Decision Expected February 21
Judge Hillman is expected to make a final judgment on Ivey’s request on February 21. If Hillman acceeds to the request, then an appeal will be filed with the Third Circuit Court in short order. The court would hear the case sometime in the coming months, then adjourn to make a decision later in the year. Until an appeal is heard, Phil Ivey would not have to repay his winnings.
How Edge-Sorting Works
Edge-sorting is a technique used in baccarat when cards are marked. The player sorts cards in a way that allows the gambler to know a card is in a basic range of numbers, if they have a sharp eye to spot the flaws in a card. The house edge is eliminated and the player has an advantage, instead.
In the case of the 2012 sessions, Phil Ivey and Cheng Yin Sun were aware that purple decks of cards produced by Gemaco, a Kansas City-based playing card manufacturer, were flawed. Cards in a certain number range had a slight flaw on their backside, so a player could tell cards which were in that range.
The Borgata Baccarat Sessions
Phil Ivey, who is one of the best professional poker players in the world, used his high roller status to make certain demands of the Borgata casino in Atlantic City. When he approached the high-stakes baccarat table, he negotiated the use of purple Gemaco cards, a dealer who was fluent in Chinese, cards sorted according to Cheng Yin Sun’s requests, and baccarat played at $50,000 a hand.
Borgata, unaware of the Gemaco mixup and confident in its house edge, agreed to those conditions. Over several sessions in May and June 2012, Phil Ivey and his gambling partner won several million dollars at the Borgata baccarat tables. Borgata’s management lured Ivey and Sun back for an August 2012 session, in which they played at $100,000-a-hand and won even more money. In all, the two won $9.6 million.

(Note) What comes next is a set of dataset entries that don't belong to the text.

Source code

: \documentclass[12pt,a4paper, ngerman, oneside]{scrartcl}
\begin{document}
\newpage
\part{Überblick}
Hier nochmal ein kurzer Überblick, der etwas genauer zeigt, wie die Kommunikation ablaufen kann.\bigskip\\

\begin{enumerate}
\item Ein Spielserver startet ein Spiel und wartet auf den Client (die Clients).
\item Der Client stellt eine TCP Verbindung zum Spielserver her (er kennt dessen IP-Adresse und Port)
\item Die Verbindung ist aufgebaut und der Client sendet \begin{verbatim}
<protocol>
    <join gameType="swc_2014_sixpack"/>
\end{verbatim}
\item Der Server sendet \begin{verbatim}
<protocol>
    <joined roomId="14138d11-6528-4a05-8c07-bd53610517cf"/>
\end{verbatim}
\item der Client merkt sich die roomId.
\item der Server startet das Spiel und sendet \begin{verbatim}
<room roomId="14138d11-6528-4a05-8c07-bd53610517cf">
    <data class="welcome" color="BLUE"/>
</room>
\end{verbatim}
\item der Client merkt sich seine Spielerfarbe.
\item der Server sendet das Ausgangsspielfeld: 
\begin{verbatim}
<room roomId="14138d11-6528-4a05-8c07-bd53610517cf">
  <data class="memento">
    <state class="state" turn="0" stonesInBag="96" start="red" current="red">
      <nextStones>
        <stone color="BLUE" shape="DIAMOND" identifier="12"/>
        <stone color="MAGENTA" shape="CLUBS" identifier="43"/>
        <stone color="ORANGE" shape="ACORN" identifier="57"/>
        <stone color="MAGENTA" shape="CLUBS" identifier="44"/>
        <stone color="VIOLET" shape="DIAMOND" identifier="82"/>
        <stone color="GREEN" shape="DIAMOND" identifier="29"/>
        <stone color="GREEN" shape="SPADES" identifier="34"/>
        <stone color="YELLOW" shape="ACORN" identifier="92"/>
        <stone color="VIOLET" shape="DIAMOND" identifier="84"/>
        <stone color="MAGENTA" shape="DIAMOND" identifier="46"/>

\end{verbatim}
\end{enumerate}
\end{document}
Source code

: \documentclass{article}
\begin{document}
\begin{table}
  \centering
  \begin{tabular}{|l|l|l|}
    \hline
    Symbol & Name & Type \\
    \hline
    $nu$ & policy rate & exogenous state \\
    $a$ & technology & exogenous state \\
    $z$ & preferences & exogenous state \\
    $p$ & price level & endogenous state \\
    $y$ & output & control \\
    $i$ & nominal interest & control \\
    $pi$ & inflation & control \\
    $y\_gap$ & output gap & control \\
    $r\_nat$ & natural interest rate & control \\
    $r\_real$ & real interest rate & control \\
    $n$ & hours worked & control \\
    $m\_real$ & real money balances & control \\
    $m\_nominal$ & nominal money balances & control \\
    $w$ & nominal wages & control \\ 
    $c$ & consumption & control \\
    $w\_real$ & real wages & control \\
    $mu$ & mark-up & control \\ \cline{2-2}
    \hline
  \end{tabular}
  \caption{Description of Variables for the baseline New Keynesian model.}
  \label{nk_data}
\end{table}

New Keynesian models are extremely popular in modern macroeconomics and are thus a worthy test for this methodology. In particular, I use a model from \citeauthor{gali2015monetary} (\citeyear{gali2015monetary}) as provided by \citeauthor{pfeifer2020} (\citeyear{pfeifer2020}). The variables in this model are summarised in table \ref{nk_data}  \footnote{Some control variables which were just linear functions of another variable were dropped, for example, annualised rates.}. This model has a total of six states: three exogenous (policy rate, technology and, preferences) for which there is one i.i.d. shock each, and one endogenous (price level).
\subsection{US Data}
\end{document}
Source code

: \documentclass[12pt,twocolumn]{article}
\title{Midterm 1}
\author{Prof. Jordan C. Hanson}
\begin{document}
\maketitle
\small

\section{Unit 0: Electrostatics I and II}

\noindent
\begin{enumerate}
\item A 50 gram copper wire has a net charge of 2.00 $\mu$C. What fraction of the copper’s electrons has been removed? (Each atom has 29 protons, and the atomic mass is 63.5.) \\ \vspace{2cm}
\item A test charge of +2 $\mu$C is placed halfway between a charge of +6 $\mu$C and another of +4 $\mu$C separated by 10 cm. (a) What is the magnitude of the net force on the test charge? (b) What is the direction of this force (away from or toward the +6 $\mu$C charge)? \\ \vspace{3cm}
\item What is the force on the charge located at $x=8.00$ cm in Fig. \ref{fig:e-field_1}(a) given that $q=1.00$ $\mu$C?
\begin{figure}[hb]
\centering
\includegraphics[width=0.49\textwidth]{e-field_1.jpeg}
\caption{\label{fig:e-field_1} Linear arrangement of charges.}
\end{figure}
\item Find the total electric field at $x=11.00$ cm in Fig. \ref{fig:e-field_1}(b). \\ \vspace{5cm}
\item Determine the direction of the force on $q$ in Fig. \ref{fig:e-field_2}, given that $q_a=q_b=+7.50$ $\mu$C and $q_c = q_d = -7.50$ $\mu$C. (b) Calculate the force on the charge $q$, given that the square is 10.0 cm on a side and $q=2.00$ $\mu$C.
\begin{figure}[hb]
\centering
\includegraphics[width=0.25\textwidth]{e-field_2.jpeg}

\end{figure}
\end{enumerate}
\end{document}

Crockfords Edge-Sorting Case
The two likely would have gotten away with it, but Phil Ivey was not as successful during a gaming session at Crockfords Casino in London in the same year. At Crockfords, Ivey used purple Gemaco playing cards and edge-sorting to win £7.8 million in punto banco winnings. Staff at Crockfords determined something suspicious was happening and refused to pay the winnings.
Even then, Ivey might have pocketed the cash from the Borgata sessions, but he sued Crockfords in the London High Court for his £7.8 million in winnings. That case got the attention of Borgata, which determined Ivey and Sun had used the same ploy to win the millions from them. Meanwhile, the London High Court ruled that Crockfords did not have to pay Ivey and Sun their winnings. While the UK court said Phil Ivey had not been dishonest, they said that edge-sorting constituted cheating.
Borgata Edge-Sorting Lawsuit
Borgata filed a lawsuit against Ivey, claiming he cheated and they wanted their money back. The Atlantic City casino sued for $15 million, claiming they should receive not only what they lost, but also what they probably would have won, if the sessions were fair. Judge Hillman ruled that Ivey and Sun violated New Jersey state gaming laws by edge-sorting the baccarat cards, but rejected Borgata’s claim they deserved $15 million. Instead, the judge ruled that Ivey needed to pay back the $9.6 million in winnings, along with several hundred thousand dollars in comps the casino offered him as a high roller.